Further study details as provided by National Cancer Institute (NCI):

Primary Outcome Measures:
  • Pharmacogenomics of doxorubicin, cyclophosphamide, and paclitaxel [ Designated as safety issue: No ]
  • Treatment-induced myelosuppression (e.g., neutropenia) [ Designated as safety issue: No ]
  • Incidence of peripheral neuropathy [ Designated as safety issue: No ]

Secondary Outcome Measures:
  • Response (relapse in adjuvant setting) for 10 years after completion of study treatment [ Designated as safety issue: No ]

Estimated Enrollment: 500
Study Start Date: October 2003
Arms Assigned Interventions
Experimental: Regimen 1
Patients receive doxorubicin IV over 10 minutes and cyclophosphamide IV over 30 minutes on day 1. Treatment repeats every 21 days for 4 courses.
Drug: AC regimen
Given IV
Drug: cyclophosphamide
Given IV
Drug: doxorubicin hydrochloride
Given IV
Experimental: Regimen 2
Patients receive doxorubicin and cyclophosphamide as in regimen 1. Patients then receive paclitaxel IV over 1 hour once weekly for 12 weeks.
Drug: AC regimen
Given IV
Drug: cyclophosphamide
Given IV
Drug: doxorubicin hydrochloride
Given IV
Drug: paclitaxel
Given IV

Detailed Description:

OBJECTIVES:

Primary

  • Determine the pharmacogenomics of adjuvant chemotherapy comprising doxorubicin and cyclophosphamide and/or paclitaxel in women with nonmetastatic invasive breast cancer.
  • Determine treatment-induced myelosuppression (e.g., neutropenia) in patients treated with adjuvant doxorubicin and cyclophosphamide who have polymorphisms in drug activation and metabolism genes.
  • Correlate the incidence of peripheral neuropathy with pharmacogenomic analysis in patients treated with paclitaxel.

Secondary

  • Determine response (i.e., relapse in the adjuvant setting) during a 10-year follow-up period in patients treated with these regimens.

OUTLINE: This is a multicenter study. Patients receive treatment on CALGB-40101 OR are assigned to receive 1 of 2 treatment regimens on this study.

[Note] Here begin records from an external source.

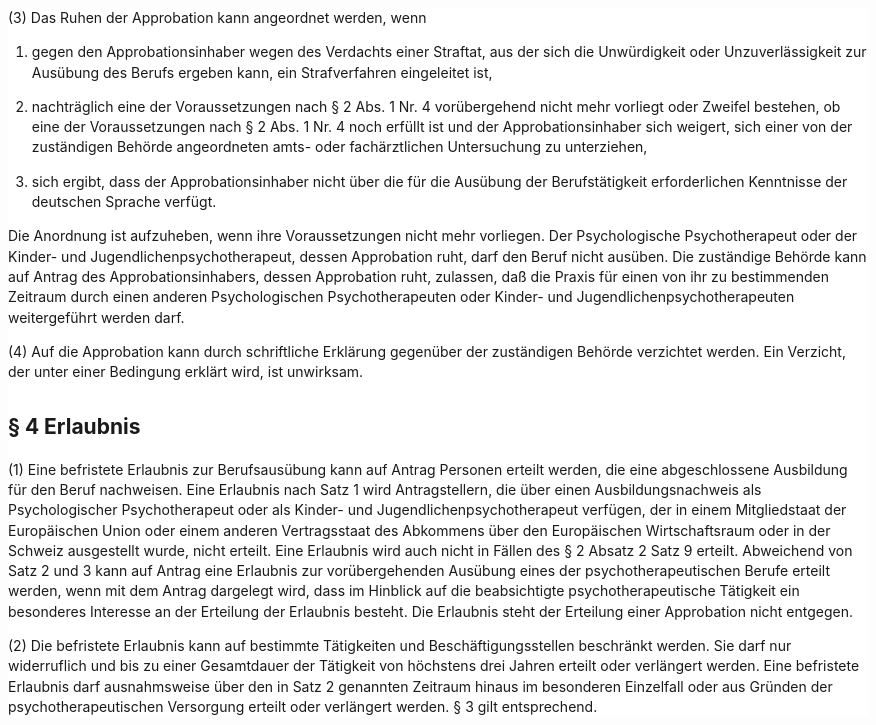 (3) Das Ruhen der Approbation kann angeordnet werden, wenn

1.  gegen den Approbationsinhaber wegen des Verdachts einer Straftat, aus
    der sich die Unwürdigkeit oder Unzuverlässigkeit zur Ausübung des
    Berufs ergeben kann, ein Strafverfahren eingeleitet ist,


2.  nachträglich eine der Voraussetzungen nach § 2 Abs. 1 Nr. 4
    vorübergehend nicht mehr vorliegt oder Zweifel bestehen, ob eine der
    Voraussetzungen nach § 2 Abs. 1 Nr. 4 noch erfüllt ist und der
    Approbationsinhaber sich weigert, sich einer von der zuständigen
    Behörde angeordneten amts- oder fachärztlichen Untersuchung zu
    unterziehen,


3.  sich ergibt, dass der Approbationsinhaber nicht über die für die
    Ausübung der Berufstätigkeit erforderlichen Kenntnisse der deutschen
    Sprache verfügt.



Die Anordnung ist aufzuheben, wenn ihre Voraussetzungen nicht mehr
vorliegen. Der Psychologische Psychotherapeut oder der Kinder- und
Jugendlichenpsychotherapeut, dessen Approbation ruht, darf den Beruf
nicht ausüben. Die zuständige Behörde kann auf Antrag des
Approbationsinhabers, dessen Approbation ruht, zulassen, daß die
Praxis für einen von ihr zu bestimmenden Zeitraum durch einen anderen
Psychologischen Psychotherapeuten oder Kinder- und
Jugendlichenpsychotherapeuten weitergeführt werden darf.

(4) Auf die Approbation kann durch schriftliche Erklärung gegenüber
der zuständigen Behörde verzichtet werden. Ein Verzicht, der unter
einer Bedingung erklärt wird, ist unwirksam.


## § 4 Erlaubnis

(1) Eine befristete Erlaubnis zur Berufsausübung kann auf Antrag
Personen erteilt werden, die eine abgeschlossene Ausbildung für den
Beruf nachweisen. Eine Erlaubnis nach Satz 1 wird Antragstellern, die
über einen Ausbildungsnachweis als Psychologischer Psychotherapeut
oder als Kinder- und Jugendlichenpsychotherapeut verfügen, der in
einem Mitgliedstaat der Europäischen Union oder einem anderen
Vertragsstaat des Abkommens über den Europäischen Wirtschaftsraum oder
in der Schweiz ausgestellt wurde, nicht erteilt. Eine Erlaubnis wird
auch nicht in Fällen des § 2 Absatz 2 Satz 9 erteilt. Abweichend von
Satz 2 und 3 kann auf Antrag eine Erlaubnis zur vorübergehenden
Ausübung eines der psychotherapeutischen Berufe erteilt werden, wenn
mit dem Antrag dargelegt wird, dass im Hinblick auf die beabsichtigte
psychotherapeutische Tätigkeit ein besonderes Interesse an der
Erteilung der Erlaubnis besteht. Die Erlaubnis steht der Erteilung
einer Approbation nicht entgegen.

(2) Die befristete Erlaubnis kann auf bestimmte Tätigkeiten und
Beschäftigungsstellen beschränkt werden. Sie darf nur widerruflich und
bis zu einer Gesamtdauer der Tätigkeit von höchstens drei Jahren
erteilt oder verlängert werden. Eine befristete Erlaubnis darf
ausnahmsweise über den in Satz 2 genannten Zeitraum hinaus im
besonderen Einzelfall oder aus Gründen der psychotherapeutischen
Versorgung erteilt oder verlängert werden. § 3 gilt entsprechend.
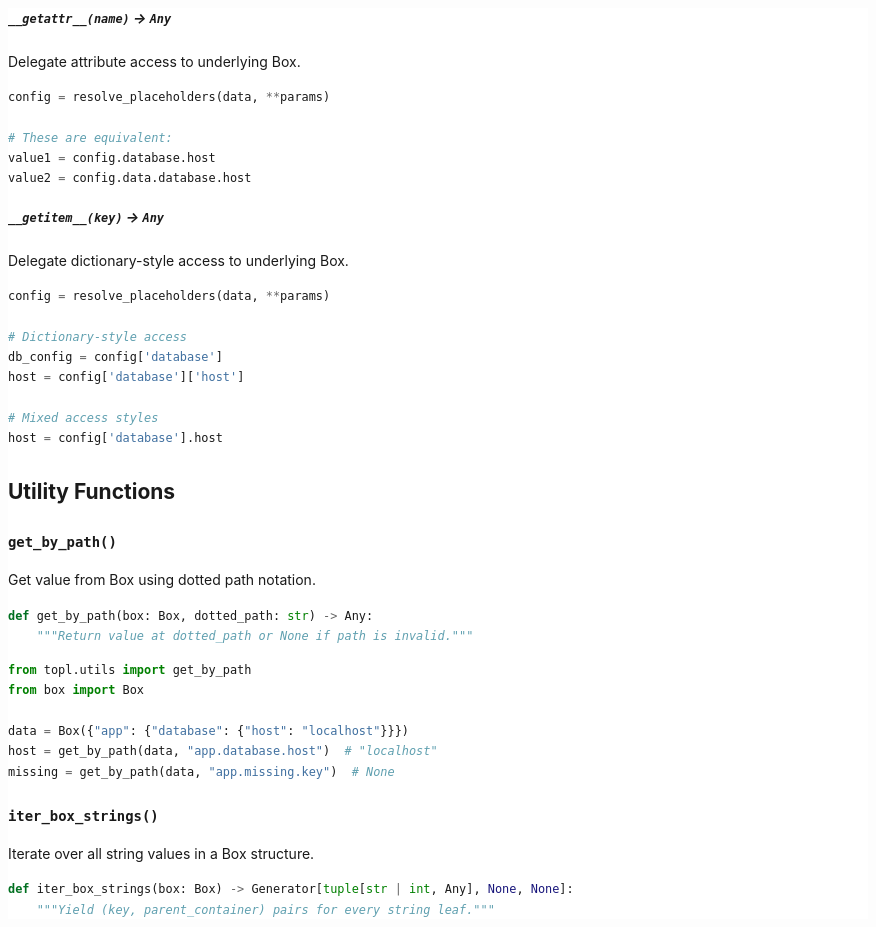 ##### `__getattr__(name)` → `Any`

Delegate attribute access to underlying Box.

```python
config = resolve_placeholders(data, **params)

# These are equivalent:
value1 = config.database.host
value2 = config.data.database.host
```

##### `__getitem__(key)` → `Any`

Delegate dictionary-style access to underlying Box.

```python
config = resolve_placeholders(data, **params)

# Dictionary-style access
db_config = config['database']
host = config['database']['host']

# Mixed access styles
host = config['database'].host
```

## Utility Functions

### `get_by_path()`

Get value from Box using dotted path notation.

```python
def get_by_path(box: Box, dotted_path: str) -> Any:
    """Return value at dotted_path or None if path is invalid."""
```

```python
from topl.utils import get_by_path
from box import Box

data = Box({"app": {"database": {"host": "localhost"}}})
host = get_by_path(data, "app.database.host")  # "localhost"
missing = get_by_path(data, "app.missing.key")  # None
```

### `iter_box_strings()`

Iterate over all string values in a Box structure.

```python
def iter_box_strings(box: Box) -> Generator[tuple[str | int, Any], None, None]:
    """Yield (key, parent_container) pairs for every string leaf."""
```
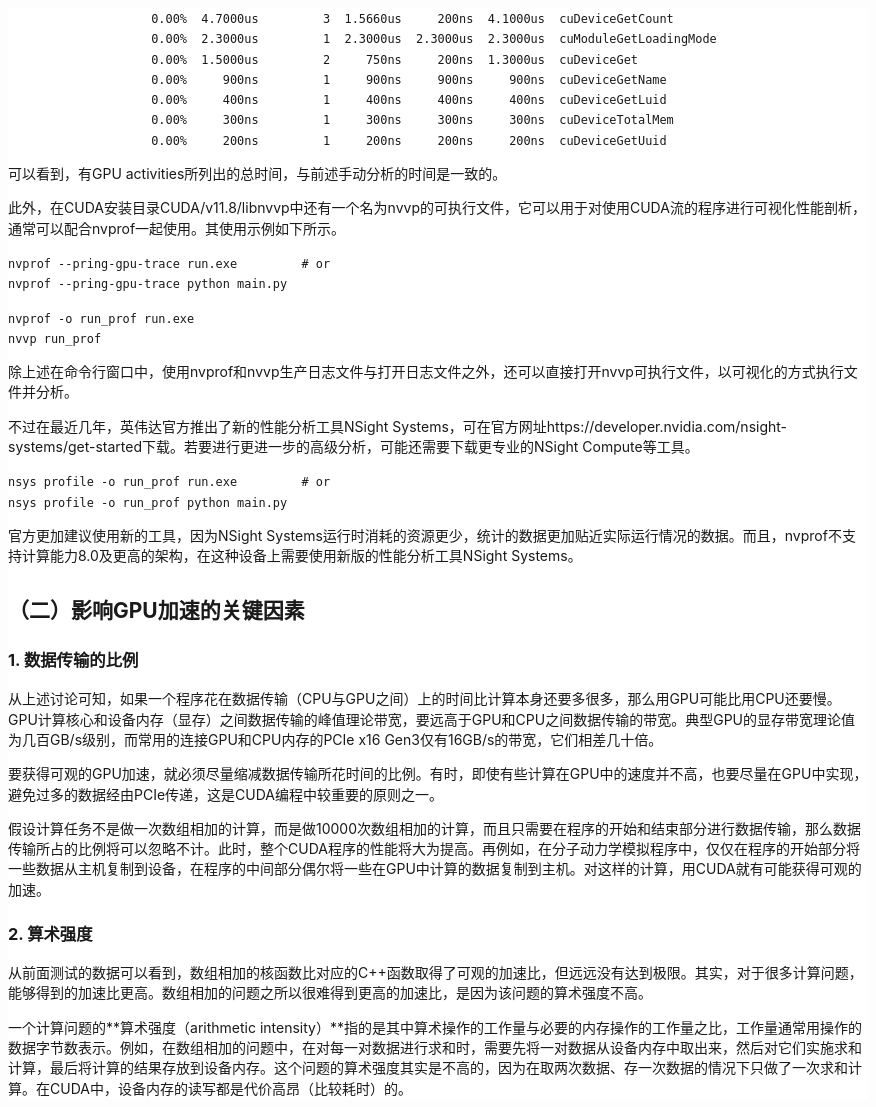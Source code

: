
 ```
                    0.00%  4.7000us         3  1.5660us     200ns  4.1000us  cuDeviceGetCount
                    0.00%  2.3000us         1  2.3000us  2.3000us  2.3000us  cuModuleGetLoadingMode
                    0.00%  1.5000us         2     750ns     200ns  1.3000us  cuDeviceGet
                    0.00%     900ns         1     900ns     900ns     900ns  cuDeviceGetName
                    0.00%     400ns         1     400ns     400ns     400ns  cuDeviceGetLuid
                    0.00%     300ns         1     300ns     300ns     300ns  cuDeviceTotalMem
                    0.00%     200ns         1     200ns     200ns     200ns  cuDeviceGetUuid
```

可以看到，有GPU activities所列出的总时间，与前述手动分析的时间是一致的。

此外，在CUDA安装目录CUDA/v11.8/libnvvp中还有一个名为nvvp的可执行文件，它可以用于对使用CUDA流的程序进行可视化性能剖析，通常可以配合nvprof一起使用。其使用示例如下所示。

```shell
nvprof --pring-gpu-trace run.exe         # or
nvprof --pring-gpu-trace python main.py
```

```shell
nvprof -o run_prof run.exe
nvvp run_prof
```

除上述在命令行窗口中，使用nvprof和nvvp生产日志文件与打开日志文件之外，还可以直接打开nvvp可执行文件，以可视化的方式执行文件并分析。

不过在最近几年，英伟达官方推出了新的性能分析工具NSight Systems，可在官方网址https://developer.nvidia.com/nsight-systems/get-started下载。若要进行更进一步的高级分析，可能还需要下载更专业的NSight Compute等工具。

```shell
nsys profile -o run_prof run.exe         # or
nsys profile -o run_prof python main.py
```

官方更加建议使用新的工具，因为NSight Systems运行时消耗的资源更少，统计的数据更加贴近实际运行情况的数据。而且，nvprof不支持计算能力8.0及更高的架构，在这种设备上需要使用新版的性能分析工具NSight Systems。

## （二）影响GPU加速的关键因素

### 1. 数据传输的比例

从上述讨论可知，如果一个程序花在数据传输（CPU与GPU之间）上的时间比计算本身还要多很多，那么用GPU可能比用CPU还要慢。GPU计算核心和设备内存（显存）之间数据传输的峰值理论带宽，要远高于GPU和CPU之间数据传输的带宽。典型GPU的显存带宽理论值为几百GB/s级别，而常用的连接GPU和CPU内存的PCIe x16 Gen3仅有16GB/s的带宽，它们相差几十倍。

要获得可观的GPU加速，就必须尽量缩减数据传输所花时间的比例。有时，即使有些计算在GPU中的速度并不高，也要尽量在GPU中实现，避免过多的数据经由PCIe传递，这是CUDA编程中较重要的原则之一。

假设计算任务不是做一次数组相加的计算，而是做10000次数组相加的计算，而且只需要在程序的开始和结束部分进行数据传输，那么数据传输所占的比例将可以忽略不计。此时，整个CUDA程序的性能将大为提高。再例如，在分子动力学模拟程序中，仅仅在程序的开始部分将一些数据从主机复制到设备，在程序的中间部分偶尔将一些在GPU中计算的数据复制到主机。对这样的计算，用CUDA就有可能获得可观的加速。

### 2. 算术强度

从前面测试的数据可以看到，数组相加的核函数比对应的C++函数取得了可观的加速比，但远远没有达到极限。其实，对于很多计算问题，能够得到的加速比更高。数组相加的问题之所以很难得到更高的加速比，是因为该问题的算术强度不高。

一个计算问题的**算术强度（arithmetic intensity）**指的是其中算术操作的工作量与必要的内存操作的工作量之比，工作量通常用操作的数据字节数表示。例如，在数组相加的问题中，在对每一对数据进行求和时，需要先将一对数据从设备内存中取出来，然后对它们实施求和计算，最后将计算的结果存放到设备内存。这个问题的算术强度其实是不高的，因为在取两次数据、存一次数据的情况下只做了一次求和计算。在CUDA中，设备内存的读写都是代价高昂（比较耗时）的。
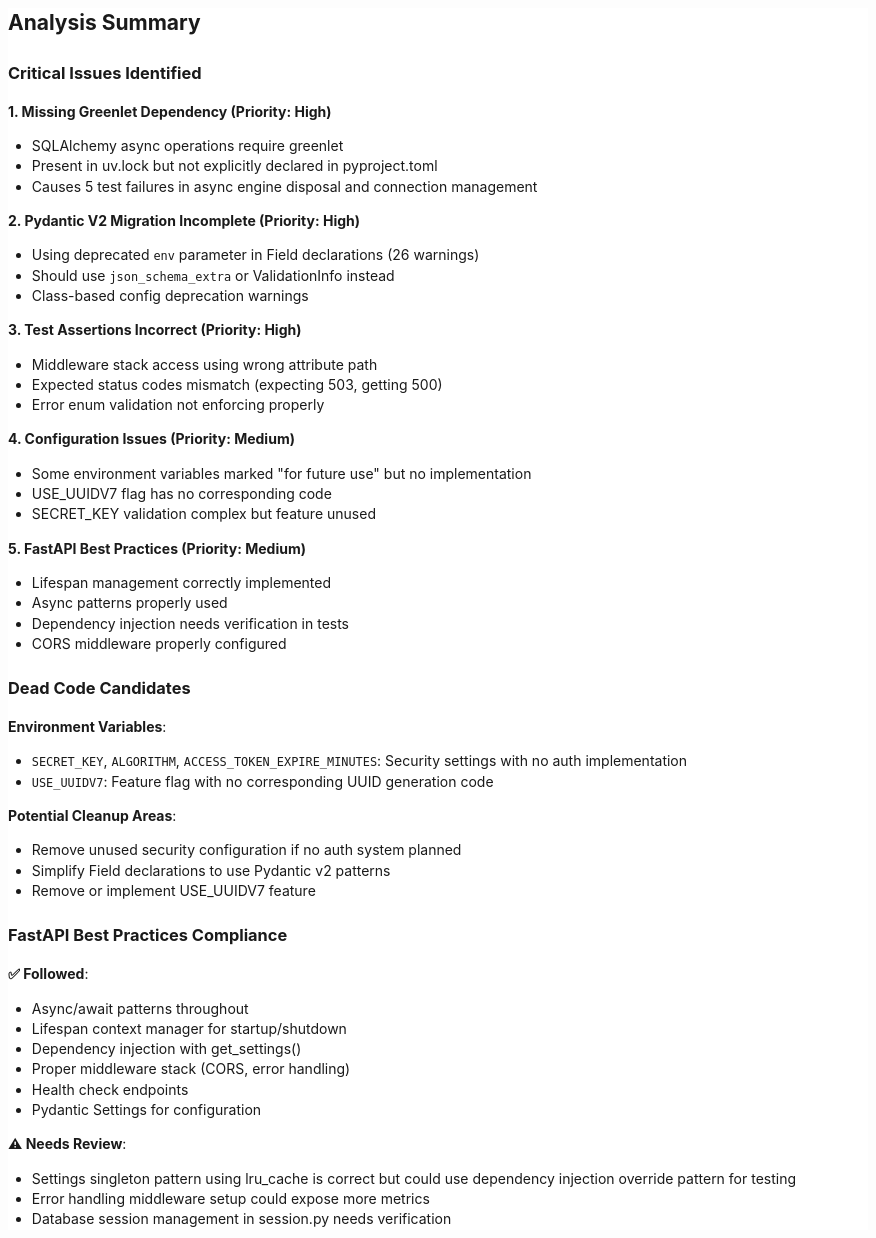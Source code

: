 ## Analysis Summary

### Critical Issues Identified

**1. Missing Greenlet Dependency (Priority: High)**
- SQLAlchemy async operations require greenlet
- Present in uv.lock but not explicitly declared in pyproject.toml
- Causes 5 test failures in async engine disposal and connection management

**2. Pydantic V2 Migration Incomplete (Priority: High)**
- Using deprecated `env` parameter in Field declarations (26 warnings)
- Should use `json_schema_extra` or ValidationInfo instead
- Class-based config deprecation warnings

**3. Test Assertions Incorrect (Priority: High)**
- Middleware stack access using wrong attribute path
- Expected status codes mismatch (expecting 503, getting 500)
- Error enum validation not enforcing properly

**4. Configuration Issues (Priority: Medium)**
- Some environment variables marked "for future use" but no implementation
- USE_UUIDV7 flag has no corresponding code
- SECRET_KEY validation complex but feature unused

**5. FastAPI Best Practices (Priority: Medium)**
- Lifespan management correctly implemented
- Async patterns properly used
- Dependency injection needs verification in tests
- CORS middleware properly configured

### Dead Code Candidates

**Environment Variables**:
- `SECRET_KEY`, `ALGORITHM`, `ACCESS_TOKEN_EXPIRE_MINUTES`: Security settings with no auth implementation
- `USE_UUIDV7`: Feature flag with no corresponding UUID generation code

**Potential Cleanup Areas**:
- Remove unused security configuration if no auth system planned
- Simplify Field declarations to use Pydantic v2 patterns
- Remove or implement USE_UUIDV7 feature

### FastAPI Best Practices Compliance

**✅ Followed**:
- Async/await patterns throughout
- Lifespan context manager for startup/shutdown
- Dependency injection with get_settings()
- Proper middleware stack (CORS, error handling)
- Health check endpoints
- Pydantic Settings for configuration

**⚠️ Needs Review**:
- Settings singleton pattern using lru_cache is correct but could use dependency injection override pattern for testing
- Error handling middleware setup could expose more metrics
- Database session management in session.py needs verification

  • Regimen 1: Patients receive doxorubicin IV over 10 minutes and cyclophosphamide IV over 30 minutes on day 1. Treatment repeats every 21 days for 4 courses.
  • Regimen 2: Patients receive doxorubicin and cyclophosphamide as in regimen 1. Patients then receive paclitaxel IV over 1 hour once weekly for 12 weeks.

After completion of study treatment, patients are followed at 3, 6, and 12 months and then annually for up to 10 years.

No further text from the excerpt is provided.